In [3]:
#Starting the SparkSession
from pyspark.sql import SparkSession
spark = SparkSession.builder.appName("Dataframe Practice").getOrCreate()
spark

In [8]:
#Reading in the dataset
spark.read.option('header','true').csv('test1-1.csv').show()
df_pyspark = spark.read.option('header','true').csv('test1-1.csv')


+-----+---+----------+
| name|age|experience|
+-----+---+----------+
|krish| 31|        10|
|  sam| 30|         8|
| prim| 29|         1|
+-----+---+----------+



In [13]:
##Check the schema
df_pyspark.printSchema()

#Reading in the dataset, but now the columns won't all be read in as strings
df_pyspark = spark.read.option('header','true').csv('test1-1.csv',inferSchema=True)
#Checking the datatype of the columns
df_pyspark.printSchema()


root
 |-- name: string (nullable = true)
 |-- age: integer (nullable = true)
 |-- experience: integer (nullable = true)

root
 |-- name: string (nullable = true)
 |-- age: integer (nullable = true)
 |-- experience: integer (nullable = true)



In [36]:
#Another method for reading in the data
df_pyspark = spark.read.csv('test1-1.csv',header=True,inferSchema=True)
df_pyspark.show()

+-----+---+----------+
| name|age|experience|
+-----+---+----------+
|krish| 31|        10|
|  sam| 30|         8|
| prim| 29|         1|
+-----+---+----------+



In [16]:
#Checking the datatypes
type(df_pyspark)

pyspark.sql.dataframe.DataFrame

In [18]:
#Get the column names
df_pyspark.columns


['name', 'age', 'experience']

In [19]:
#Head of the dataframe -- top 3 rows
#Shows in a list format, pandas would normally show a dataframe format
df_pyspark.head(3)

[Row(name='krish', age=31, experience=10),
 Row(name='sam', age=30, experience=8),
 Row(name='prim', age=29, experience=1)]

In [23]:
#How to select a column and see the elements

#Showing all of the columns
df_pyspark.show()

#Showing only the name column return type
df_pyspark.select('name')

#Showing only the name column plus elements
df_pyspark.select('name').show()

#Showing the type of the 'name' column
type(df_pyspark.select('name'))



+-----+---+----------+
| name|age|experience|
+-----+---+----------+
|krish| 31|        10|
|  sam| 30|         8|
| prim| 29|         1|
+-----+---+----------+

+-----+
| name|
+-----+
|krish|
|  sam|
| prim|
+-----+



pyspark.sql.dataframe.DataFrame

In [24]:
#Selecting multiple columns and viewing the elements

#Showing only the name and experience column return types
df_pyspark.select(['name','experience'])

#Showing the name and experience columns plus elements
df_pyspark.select(['name','experience']).show()

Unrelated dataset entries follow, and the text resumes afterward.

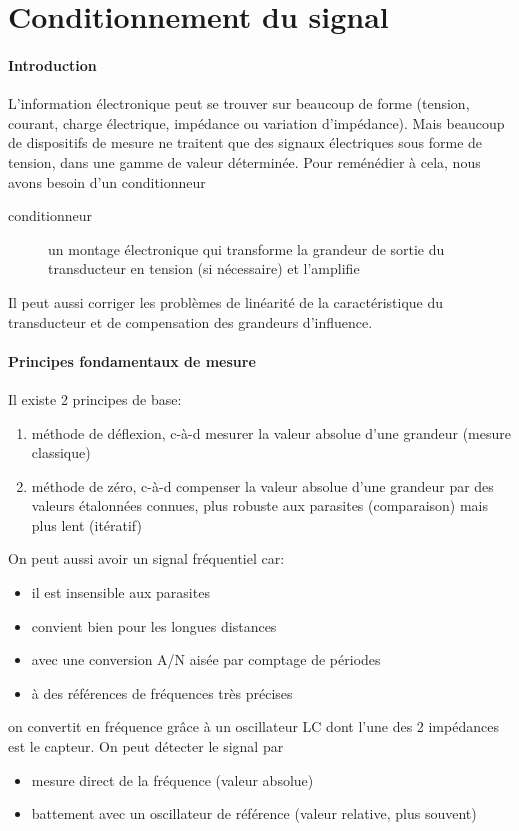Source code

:\chapter{Conditionnement du signal}
\subsubsection{Introduction}
L'information électronique peut se trouver sur beaucoup de forme (tension, courant, charge électrique, impédance ou variation d'impédance). Mais beaucoup de dispositifs de mesure ne traitent que des signaux électriques sous forme de tension, dans une gamme de valeur déterminée. Pour reménédier à cela, nous avons besoin d'un conditionneur
\begin{description}
	\item[conditionneur] un montage électronique qui transforme la grandeur de sortie du transducteur en tension (si nécessaire) et l'amplifie
\end{description}
Il peut aussi corriger les problèmes de linéarité de la caractéristique du transducteur et de compensation des grandeurs d'influence.
\subsubsection{Principes fondamentaux de mesure}
Il existe 2 principes de base:
\begin{enumerate}
	\item méthode de déflexion, c-à-d mesurer la valeur absolue d'une grandeur (mesure classique)
	\item méthode de zéro, c-à-d compenser la valeur absolue d'une grandeur par des valeurs étalonnées connues, plus robuste aux parasites (comparaison) mais plus lent (itératif)
\end{enumerate}
On peut aussi avoir un signal fréquentiel car:
\begin{itemize}
	\item il est insensible aux parasites
	\item convient bien pour les longues distances
	\item avec une conversion A/N aisée par comptage de périodes
	\item à des références de fréquences très précises
\end{itemize}
on convertit en fréquence grâce à un oscillateur LC dont l'une des 2 impédances est le capteur. On peut détecter le signal par
\begin{itemize}
	\item mesure direct de la fréquence (valeur absolue)
	\item battement avec un oscillateur de référence (valeur relative, plus souvent)
\end{itemize}
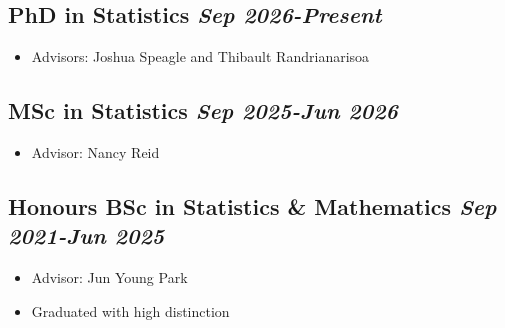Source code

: \vspace*{10pt}
\subsection{PhD in Statistics
  \hfill {\normalfont\itshape Sep 2026-Present}}
\begin{itemize}[topsep=2pt, partopsep=0pt, parsep=0pt, itemsep=0pt]
    \item Advisors: Joshua Speagle and Thibault Randrianarisoa
\end{itemize}

\vspace*{6pt}
\subsection{MSc in Statistics
  \hfill {\normalfont\itshape Sep 2025-Jun 2026}}
\begin{itemize}[topsep=2pt, partopsep=0pt, parsep=0pt, itemsep=0pt]
    \item Advisor: Nancy Reid
\end{itemize}

\vspace*{6pt}
\subsection{Honours BSc in Statistics \& Mathematics
  \hfill {\normalfont\itshape Sep 2021-Jun 2025}}
\begin{itemize}[topsep=2pt, partopsep=0pt, parsep=0pt, itemsep=0pt]
    \item Advisor: Jun Young Park
    \item Graduated with high distinction
\end{itemize}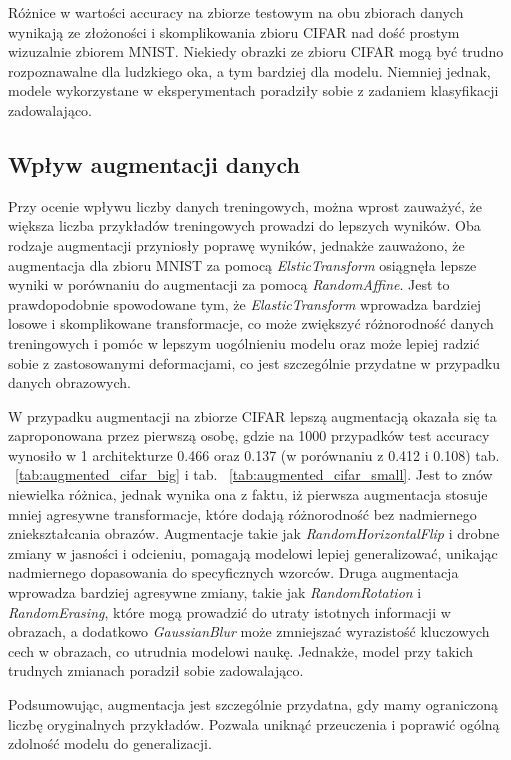 \documentclass[10pt]{article}
\begin{document}
Różnice w wartości accuracy na zbiorze testowym na obu zbiorach danych wynikają ze złożoności i skomplikowania zbioru CIFAR nad dość prostym wizuzalnie zbiorem MNIST.
Niekiedy obrazki ze zbioru CIFAR mogą być trudno rozpoznawalne dla ludzkiego oka, a tym bardziej dla modelu.
Niemniej jednak, modele wykorzystane w eksperymentach poradziły sobie z zadaniem klasyfikacji zadowalająco.

\subsection*{Wpływ augmentacji danych}
Przy ocenie wpływu liczby danych treningowych, można wprost zauważyć, że większa liczba przykładów treningowych prowadzi do lepszych wyników.
Oba rodzaje augmentacji przyniosły poprawę wyników, jednakże zauważono, że augmentacja dla zbioru MNIST za pomocą \textit{ElsticTransform} osiągnęła lepsze wyniki w porównaniu do augmentacji za pomocą \textit{RandomAffine}.
Jest to prawdopodobnie spowodowane tym, że \textit{ElasticTransform} wprowadza bardziej losowe i skomplikowane transformacje, co może zwiększyć różnorodność danych treningowych i pomóc w lepszym uogólnieniu modelu oraz może lepiej radzić sobie z zastosowanymi deformacjami, co jest szczególnie przydatne w przypadku danych obrazowych.

W przypadku augmentacji na zbiorze CIFAR lepszą augmentacją okazała się ta zaproponowana przez pierwszą osobę, gdzie na 1000 przypadków test accuracy wynosiło w 1 architekturze 0.466 oraz 0.137 (w porównaniu z 0.412 i 0.108) tab. ~\ref{tab:augmented_cifar_big} i tab. ~\ref{tab:augmented_cifar_small}.
Jest to znów niewielka różnica, jednak wynika ona z faktu, iż pierwsza augmentacja stosuje mniej agresywne transformacje, które dodają różnorodność bez nadmiernego zniekształcania obrazów.
Augmentacje takie jak \textit{RandomHorizontalFlip} i drobne zmiany w jasności i odcieniu, pomagają modelowi lepiej generalizować, unikając nadmiernego dopasowania do specyficznych wzorców.
Druga augmentacja wprowadza bardziej agresywne zmiany, takie jak \textit{RandomRotation} i \textit{RandomErasing}, które mogą prowadzić do utraty istotnych informacji w obrazach, a dodatkowo \textit{GaussianBlur} może zmniejszać wyrazistość kluczowych cech w obrazach, co utrudnia modelowi naukę.
Jednakże, model przy takich trudnych zmianach poradził sobie zadowalająco.

Podsumowując, augmentacja jest szczególnie przydatna, gdy mamy ograniczoną liczbę oryginalnych przykładów.
Pozwala uniknąć przeuczenia i poprawić ogólną zdolność modelu do generalizacji.
\end{document}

#Showing the type of the 'name' and 'experience' columns
type(df_pyspark.select(['name','experience']))


#Note: slice will not work here

+-----+----------+
| name|experience|
+-----+----------+
|krish|        10|
|  sam|         8|
| prim|         1|
+-----+----------+



pyspark.sql.dataframe.DataFrame

In [25]:
#Showing what the feature 'name' is
df_pyspark['name']

#Note: the show() function will not work in this instance. To get the column and view the contents, use .select()

Column<'name'>

In [26]:
#Checking the datatypes of each column
df_pyspark.dtypes

[('name', 'string'), ('age', 'int'), ('experience', 'int')]

In [28]:
#Noting similarities in .describe() with pandas. Basically the "summary" function in R
df_pyspark.describe()

df_pyspark.describe().show()

+-------+-----+----+-----------------+
|summary| name| age|       experience|
+-------+-----+----+-----------------+
|  count|    3|   3|                3|
|   mean| null|30.0|6.333333333333333|
| stddev| null| 1.0|4.725815626252609|
|    min|krish|  29|                1|
|    max|  sam|  31|               10|
+-------+-----+----+-----------------+



In [37]:
#Adding and dropping columns in the dataframe

#Adding columns
#dataframe.withColumn('new column name',what the column contains or an operation with an existing column)
df_pyspark = df_pyspark.withColumn('experience after 2 years',df_pyspark['experience']+2)
df_pyspark.show()

#Dropping columns
#dataframe.drop('list','of','columns')
df_pyspark.drop('experience after 2 years').show()
df_pyspark = df_pyspark.drop('experience after 2 years')

+-----+---+----------+------------------------+
| name|age|experience|experience after 2 years|
+-----+---+----------+------------------------+
|krish| 31|        10|                      12|
|  sam| 30|         8|                      10|
| prim| 29|         1|                       3|
+-----+---+----------+------------------------+

+-----+---+----------+
| name|age|experience|
+-----+---+----------+
|krish| 31|        10|
|  sam| 30|         8|
| prim| 29|         1|
+-----+---+----------+

+-----+---+----------+
| name|age|experience|
+-----+---+----------+
|krish| 31|        10|
|  sam| 30|         8|
| prim| 29|         1|
+-----+---+----------+



In [39]:
#Renaming the columns

#dataframe.withColumnRenamed('existing column name','new column name')
df_pyspark.withColumnRenamed('name','new name').show()

+--------+---+----------+
|new name|age|experience|
+--------+---+----------+
|   krish| 31|        10|
|     sam| 30|         8|
|    prim| 29|         1|
+--------+---+----------+